++++ Extracted material

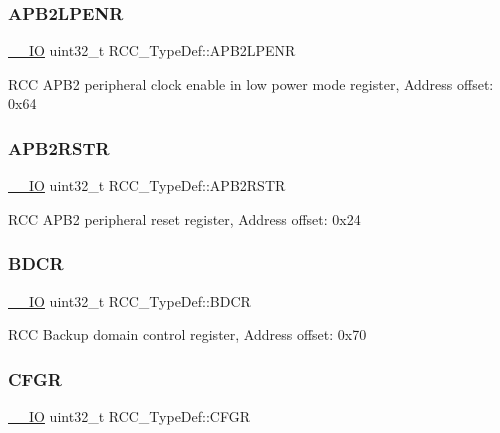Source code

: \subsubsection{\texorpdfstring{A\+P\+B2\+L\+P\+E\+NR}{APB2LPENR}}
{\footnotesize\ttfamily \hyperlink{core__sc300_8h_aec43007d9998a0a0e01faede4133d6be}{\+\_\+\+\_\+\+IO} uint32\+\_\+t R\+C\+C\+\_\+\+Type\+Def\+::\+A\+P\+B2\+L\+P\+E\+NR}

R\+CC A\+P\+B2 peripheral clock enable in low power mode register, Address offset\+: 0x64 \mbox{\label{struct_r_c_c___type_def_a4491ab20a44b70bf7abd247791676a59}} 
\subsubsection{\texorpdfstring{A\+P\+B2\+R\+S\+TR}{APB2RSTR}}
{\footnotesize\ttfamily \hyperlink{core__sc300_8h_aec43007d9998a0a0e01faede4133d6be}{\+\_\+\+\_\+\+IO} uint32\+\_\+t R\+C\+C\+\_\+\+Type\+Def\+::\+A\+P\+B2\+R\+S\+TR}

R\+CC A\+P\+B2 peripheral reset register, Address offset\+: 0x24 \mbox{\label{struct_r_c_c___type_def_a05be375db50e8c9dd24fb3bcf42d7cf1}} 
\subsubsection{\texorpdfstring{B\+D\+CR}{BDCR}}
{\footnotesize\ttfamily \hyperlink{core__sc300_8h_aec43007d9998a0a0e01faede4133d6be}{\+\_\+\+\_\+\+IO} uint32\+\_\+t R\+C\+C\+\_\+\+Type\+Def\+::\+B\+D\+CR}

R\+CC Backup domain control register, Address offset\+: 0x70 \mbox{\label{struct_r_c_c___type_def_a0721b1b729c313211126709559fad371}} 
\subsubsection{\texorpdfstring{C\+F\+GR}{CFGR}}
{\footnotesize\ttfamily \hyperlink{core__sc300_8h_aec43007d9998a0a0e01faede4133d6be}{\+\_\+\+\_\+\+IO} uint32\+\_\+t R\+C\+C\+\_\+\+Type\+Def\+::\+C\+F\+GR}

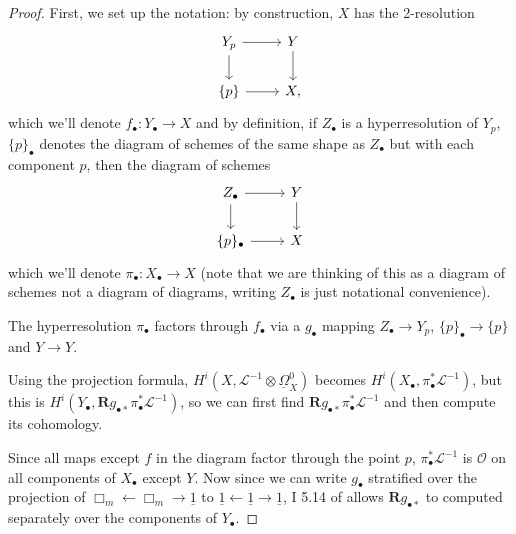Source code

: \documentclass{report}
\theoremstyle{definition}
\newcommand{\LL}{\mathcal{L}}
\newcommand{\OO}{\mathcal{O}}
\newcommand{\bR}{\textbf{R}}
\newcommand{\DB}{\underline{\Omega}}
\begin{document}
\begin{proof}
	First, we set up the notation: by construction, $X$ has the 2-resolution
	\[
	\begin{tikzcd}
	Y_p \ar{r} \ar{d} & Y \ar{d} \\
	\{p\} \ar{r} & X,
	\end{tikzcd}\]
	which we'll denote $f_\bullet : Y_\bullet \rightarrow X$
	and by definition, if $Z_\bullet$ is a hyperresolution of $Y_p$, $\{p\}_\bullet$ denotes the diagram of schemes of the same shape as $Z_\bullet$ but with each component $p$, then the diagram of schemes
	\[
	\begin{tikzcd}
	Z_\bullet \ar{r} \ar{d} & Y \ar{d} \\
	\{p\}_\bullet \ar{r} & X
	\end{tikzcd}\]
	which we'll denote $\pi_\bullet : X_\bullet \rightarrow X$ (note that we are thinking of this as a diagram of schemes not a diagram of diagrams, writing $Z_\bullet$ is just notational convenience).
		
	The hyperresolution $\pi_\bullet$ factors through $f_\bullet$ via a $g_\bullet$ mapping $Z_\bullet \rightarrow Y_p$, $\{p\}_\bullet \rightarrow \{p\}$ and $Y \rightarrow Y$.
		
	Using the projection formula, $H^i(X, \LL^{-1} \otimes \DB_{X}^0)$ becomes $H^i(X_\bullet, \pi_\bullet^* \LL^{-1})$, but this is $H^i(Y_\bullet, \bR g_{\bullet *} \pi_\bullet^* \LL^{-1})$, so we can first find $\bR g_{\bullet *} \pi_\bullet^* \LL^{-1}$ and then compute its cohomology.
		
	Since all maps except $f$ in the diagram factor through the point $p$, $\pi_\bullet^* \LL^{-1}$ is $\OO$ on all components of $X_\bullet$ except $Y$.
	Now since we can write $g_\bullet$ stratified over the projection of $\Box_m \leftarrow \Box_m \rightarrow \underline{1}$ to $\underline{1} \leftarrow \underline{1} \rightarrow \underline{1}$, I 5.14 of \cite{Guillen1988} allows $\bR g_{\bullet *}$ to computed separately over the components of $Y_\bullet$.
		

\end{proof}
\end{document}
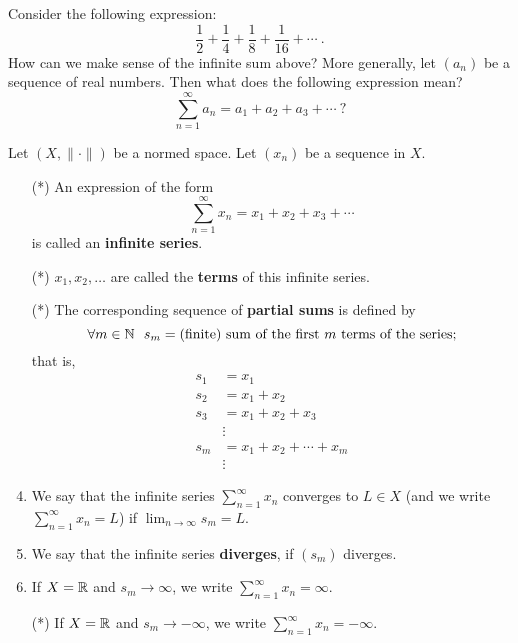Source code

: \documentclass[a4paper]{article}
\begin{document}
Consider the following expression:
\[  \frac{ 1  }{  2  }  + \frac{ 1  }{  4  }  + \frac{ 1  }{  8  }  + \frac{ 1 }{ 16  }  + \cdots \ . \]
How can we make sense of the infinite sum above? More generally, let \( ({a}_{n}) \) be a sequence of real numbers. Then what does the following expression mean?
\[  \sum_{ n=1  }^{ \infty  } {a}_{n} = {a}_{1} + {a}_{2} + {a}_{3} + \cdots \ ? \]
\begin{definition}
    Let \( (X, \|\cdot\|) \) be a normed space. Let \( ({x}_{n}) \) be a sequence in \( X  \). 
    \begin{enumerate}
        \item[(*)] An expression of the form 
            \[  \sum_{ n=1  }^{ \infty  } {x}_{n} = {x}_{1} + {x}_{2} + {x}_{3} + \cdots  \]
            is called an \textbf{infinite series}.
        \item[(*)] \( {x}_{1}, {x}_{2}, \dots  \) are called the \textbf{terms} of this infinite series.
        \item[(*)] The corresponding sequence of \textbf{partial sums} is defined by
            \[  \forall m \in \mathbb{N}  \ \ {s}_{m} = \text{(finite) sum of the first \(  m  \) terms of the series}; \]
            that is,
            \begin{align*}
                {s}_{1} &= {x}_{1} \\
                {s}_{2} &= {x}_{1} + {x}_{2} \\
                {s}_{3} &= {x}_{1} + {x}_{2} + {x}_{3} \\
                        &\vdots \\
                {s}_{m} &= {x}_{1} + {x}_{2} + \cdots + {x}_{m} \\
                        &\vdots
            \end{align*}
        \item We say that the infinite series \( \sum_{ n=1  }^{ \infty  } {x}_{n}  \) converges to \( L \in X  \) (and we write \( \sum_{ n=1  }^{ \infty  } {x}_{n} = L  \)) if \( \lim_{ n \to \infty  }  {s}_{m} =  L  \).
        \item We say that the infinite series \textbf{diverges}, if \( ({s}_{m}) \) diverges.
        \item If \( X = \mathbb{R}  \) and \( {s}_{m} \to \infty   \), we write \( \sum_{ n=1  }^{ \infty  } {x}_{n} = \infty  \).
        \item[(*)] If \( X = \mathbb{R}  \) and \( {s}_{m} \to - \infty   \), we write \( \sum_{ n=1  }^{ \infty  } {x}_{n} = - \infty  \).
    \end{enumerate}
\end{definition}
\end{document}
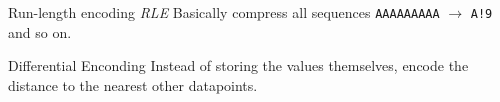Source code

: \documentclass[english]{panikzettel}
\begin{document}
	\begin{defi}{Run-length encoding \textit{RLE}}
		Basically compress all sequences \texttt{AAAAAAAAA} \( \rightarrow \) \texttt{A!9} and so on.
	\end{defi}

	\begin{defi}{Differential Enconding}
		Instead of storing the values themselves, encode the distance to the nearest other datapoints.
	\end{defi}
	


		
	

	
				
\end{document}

++++++++

What is needed ::
Give back every record above word for word; the pictures have no place in it.

Solution ::
Source code

: \subsubsection{\texorpdfstring{A\+P\+B2\+L\+P\+E\+NR}{APB2LPENR}}
{\footnotesize\ttfamily \hyperlink{core__sc300_8h_aec43007d9998a0a0e01faede4133d6be}{\+\_\+\+\_\+\+IO} uint32\+\_\+t R\+C\+C\+\_\+\+Type\+Def\+::\+A\+P\+B2\+L\+P\+E\+NR}

R\+CC A\+P\+B2 peripheral clock enable in low power mode register, Address offset\+: 0x64 \mbox{\label{struct_r_c_c___type_def_a4491ab20a44b70bf7abd247791676a59}} 
\subsubsection{\texorpdfstring{A\+P\+B2\+R\+S\+TR}{APB2RSTR}}
{\footnotesize\ttfamily \hyperlink{core__sc300_8h_aec43007d9998a0a0e01faede4133d6be}{\+\_\+\+\_\+\+IO} uint32\+\_\+t R\+C\+C\+\_\+\+Type\+Def\+::\+A\+P\+B2\+R\+S\+TR}

R\+CC A\+P\+B2 peripheral reset register, Address offset\+: 0x24 \mbox{\label{struct_r_c_c___type_def_a05be375db50e8c9dd24fb3bcf42d7cf1}} 
\subsubsection{\texorpdfstring{B\+D\+CR}{BDCR}}
{\footnotesize\ttfamily \hyperlink{core__sc300_8h_aec43007d9998a0a0e01faede4133d6be}{\+\_\+\+\_\+\+IO} uint32\+\_\+t R\+C\+C\+\_\+\+Type\+Def\+::\+B\+D\+CR}

R\+CC Backup domain control register, Address offset\+: 0x70 \mbox{\label{struct_r_c_c___type_def_a0721b1b729c313211126709559fad371}} 
\subsubsection{\texorpdfstring{C\+F\+GR}{CFGR}}
{\footnotesize\ttfamily \hyperlink{core__sc300_8h_aec43007d9998a0a0e01faede4133d6be}{\+\_\+\+\_\+\+IO} uint32\+\_\+t R\+C\+C\+\_\+\+Type\+Def\+::\+C\+F\+GR}

Source code

: \documentclass{report}
\theoremstyle{definition}
\newcommand{\LL}{\mathcal{L}}
\newcommand{\OO}{\mathcal{O}}
\newcommand{\bR}{\textbf{R}}
\newcommand{\DB}{\underline{\Omega}}
\begin{document}
\begin{proof}
	First, we set up the notation: by construction, $X$ has the 2-resolution
	\[
	\begin{tikzcd}
	Y_p \ar{r} \ar{d} & Y \ar{d} \\
	\{p\} \ar{r} & X,
	\end{tikzcd}\]
	which we'll denote $f_\bullet : Y_\bullet \rightarrow X$
	and by definition, if $Z_\bullet$ is a hyperresolution of $Y_p$, $\{p\}_\bullet$ denotes the diagram of schemes of the same shape as $Z_\bullet$ but with each component $p$, then the diagram of schemes
	\[
	\begin{tikzcd}
	Z_\bullet \ar{r} \ar{d} & Y \ar{d} \\
	\{p\}_\bullet \ar{r} & X
	\end{tikzcd}\]
	which we'll denote $\pi_\bullet : X_\bullet \rightarrow X$ (note that we are thinking of this as a diagram of schemes not a diagram of diagrams, writing $Z_\bullet$ is just notational convenience).
		
	The hyperresolution $\pi_\bullet$ factors through $f_\bullet$ via a $g_\bullet$ mapping $Z_\bullet \rightarrow Y_p$, $\{p\}_\bullet \rightarrow \{p\}$ and $Y \rightarrow Y$.
		
	Using the projection formula, $H^i(X, \LL^{-1} \otimes \DB_{X}^0)$ becomes $H^i(X_\bullet, \pi_\bullet^* \LL^{-1})$, but this is $H^i(Y_\bullet, \bR g_{\bullet *} \pi_\bullet^* \LL^{-1})$, so we can first find $\bR g_{\bullet *} \pi_\bullet^* \LL^{-1}$ and then compute its cohomology.
		
	Since all maps except $f$ in the diagram factor through the point $p$, $\pi_\bullet^* \LL^{-1}$ is $\OO$ on all components of $X_\bullet$ except $Y$.
	Now since we can write $g_\bullet$ stratified over the projection of $\Box_m \leftarrow \Box_m \rightarrow \underline{1}$ to $\underline{1} \leftarrow \underline{1} \rightarrow \underline{1}$, I 5.14 of \cite{Guillen1988} allows $\bR g_{\bullet *}$ to computed separately over the components of $Y_\bullet$.
		

\end{proof}
\end{document}
Source code

: \documentclass[a4paper]{article}
\begin{document}
Consider the following expression:
\[  \frac{ 1  }{  2  }  + \frac{ 1  }{  4  }  + \frac{ 1  }{  8  }  + \frac{ 1 }{ 16  }  + \cdots \ . \]
How can we make sense of the infinite sum above? More generally, let \( ({a}_{n}) \) be a sequence of real numbers. Then what does the following expression mean?
\[  \sum_{ n=1  }^{ \infty  } {a}_{n} = {a}_{1} + {a}_{2} + {a}_{3} + \cdots \ ? \]
\begin{definition}
    Let \( (X, \|\cdot\|) \) be a normed space. Let \( ({x}_{n}) \) be a sequence in \( X  \). 
    \begin{enumerate}
        \item[(*)] An expression of the form 
            \[  \sum_{ n=1  }^{ \infty  } {x}_{n} = {x}_{1} + {x}_{2} + {x}_{3} + \cdots  \]
            is called an \textbf{infinite series}.
        \item[(*)] \( {x}_{1}, {x}_{2}, \dots  \) are called the \textbf{terms} of this infinite series.
        \item[(*)] The corresponding sequence of \textbf{partial sums} is defined by
            \[  \forall m \in \mathbb{N}  \ \ {s}_{m} = \text{(finite) sum of the first \(  m  \) terms of the series}; \]
            that is,
            \begin{align*}
                {s}_{1} &= {x}_{1} \\
                {s}_{2} &= {x}_{1} + {x}_{2} \\
                {s}_{3} &= {x}_{1} + {x}_{2} + {x}_{3} \\
                        &\vdots \\
                {s}_{m} &= {x}_{1} + {x}_{2} + \cdots + {x}_{m} \\
                        &\vdots
            \end{align*}
        \item We say that the infinite series \( \sum_{ n=1  }^{ \infty  } {x}_{n}  \) converges to \( L \in X  \) (and we write \( \sum_{ n=1  }^{ \infty  } {x}_{n} = L  \)) if \( \lim_{ n \to \infty  }  {s}_{m} =  L  \).
        \item We say that the infinite series \textbf{diverges}, if \( ({s}_{m}) \) diverges.
        \item If \( X = \mathbb{R}  \) and \( {s}_{m} \to \infty   \), we write \( \sum_{ n=1  }^{ \infty  } {x}_{n} = \infty  \).
        \item[(*)] If \( X = \mathbb{R}  \) and \( {s}_{m} \to - \infty   \), we write \( \sum_{ n=1  }^{ \infty  } {x}_{n} = - \infty  \).
    \end{enumerate}
\end{definition}
\end{document}
Source code

: \documentclass[english]{panikzettel}
\begin{document}
	\begin{defi}{Run-length encoding \textit{RLE}}
		Basically compress all sequences \texttt{AAAAAAAAA} \( \rightarrow \) \texttt{A!9} and so on.
	\end{defi}

	\begin{defi}{Differential Enconding}
		Instead of storing the values themselves, encode the distance to the nearest other datapoints.
	\end{defi}
	


		
	

	
				
\end{document}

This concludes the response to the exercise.